BEGIN Exercise materials

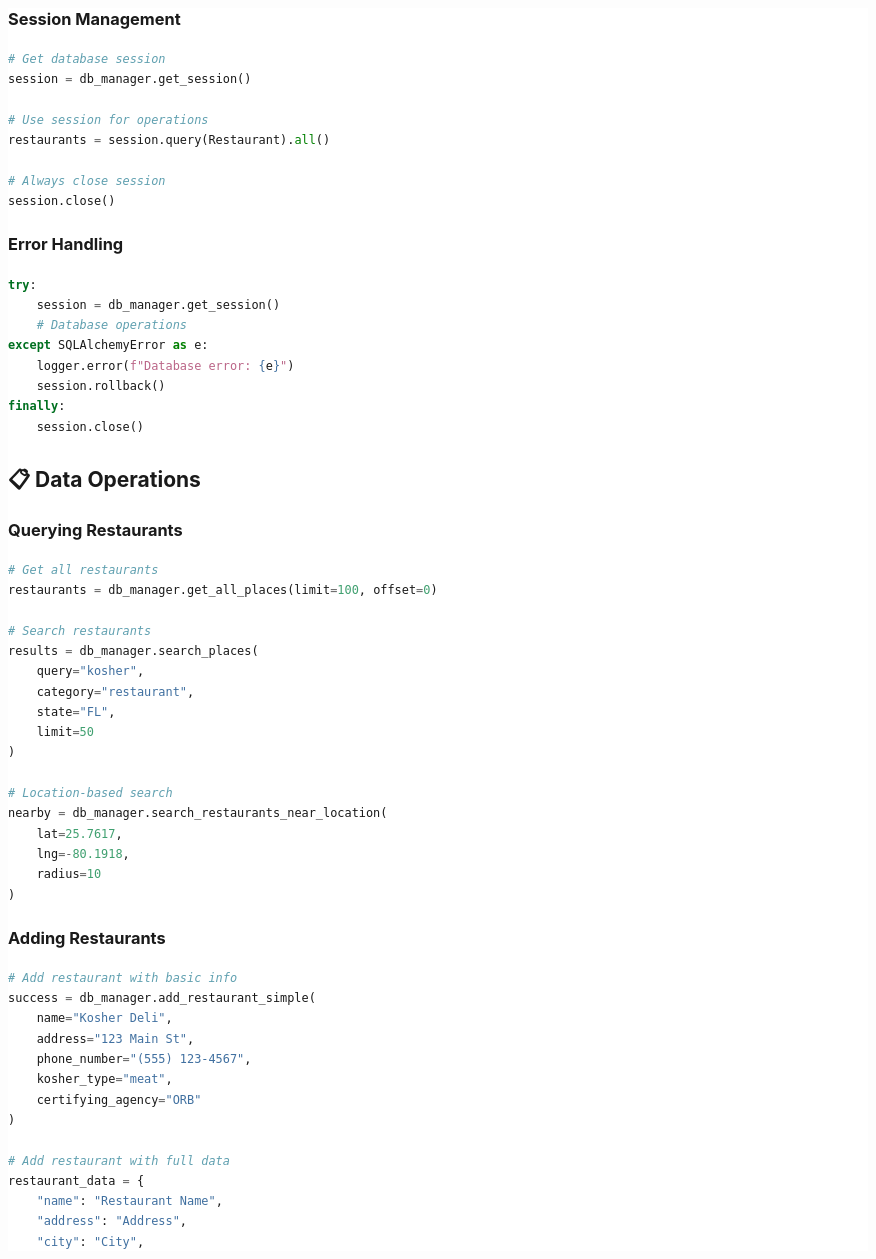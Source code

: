 ### Session Management
```python
# Get database session
session = db_manager.get_session()

# Use session for operations
restaurants = session.query(Restaurant).all()

# Always close session
session.close()
```

### Error Handling
```python
try:
    session = db_manager.get_session()
    # Database operations
except SQLAlchemyError as e:
    logger.error(f"Database error: {e}")
    session.rollback()
finally:
    session.close()
```

## 📋 Data Operations

### Querying Restaurants
```python
# Get all restaurants
restaurants = db_manager.get_all_places(limit=100, offset=0)

# Search restaurants
results = db_manager.search_places(
    query="kosher",
    category="restaurant",
    state="FL",
    limit=50
)

# Location-based search
nearby = db_manager.search_restaurants_near_location(
    lat=25.7617,
    lng=-80.1918,
    radius=10
)
```

### Adding Restaurants
```python
# Add restaurant with basic info
success = db_manager.add_restaurant_simple(
    name="Kosher Deli",
    address="123 Main St",
    phone_number="(555) 123-4567",
    kosher_type="meat",
    certifying_agency="ORB"
)

# Add restaurant with full data
restaurant_data = {
    "name": "Restaurant Name",
    "address": "Address",
    "city": "City",
```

END Exercise materials

> [What you should do]
So that the copy stays exact, reproduce each record word for word and leave its images out.

> [Your solution]
Source code

: ### Session Management
```python
# Get database session
session = db_manager.get_session()

# Use session for operations
restaurants = session.query(Restaurant).all()

# Always close session
session.close()
```

### Error Handling
```python
try:
    session = db_manager.get_session()
    # Database operations
except SQLAlchemyError as e:
    logger.error(f"Database error: {e}")
    session.rollback()
finally:
    session.close()
```

## 📋 Data Operations

### Querying Restaurants
```python
# Get all restaurants
restaurants = db_manager.get_all_places(limit=100, offset=0)

# Search restaurants
results = db_manager.search_places(
    query="kosher",
    category="restaurant",
    state="FL",
    limit=50
)

# Location-based search
nearby = db_manager.search_restaurants_near_location(
    lat=25.7617,
    lng=-80.1918,
    radius=10
)
```

### Adding Restaurants
```python
# Add restaurant with basic info
success = db_manager.add_restaurant_simple(
    name="Kosher Deli",
    address="123 Main St",
    phone_number="(555) 123-4567",
    kosher_type="meat",
    certifying_agency="ORB"
)

# Add restaurant with full data
restaurant_data = {
    "name": "Restaurant Name",
    "address": "Address",
    "city": "City",
```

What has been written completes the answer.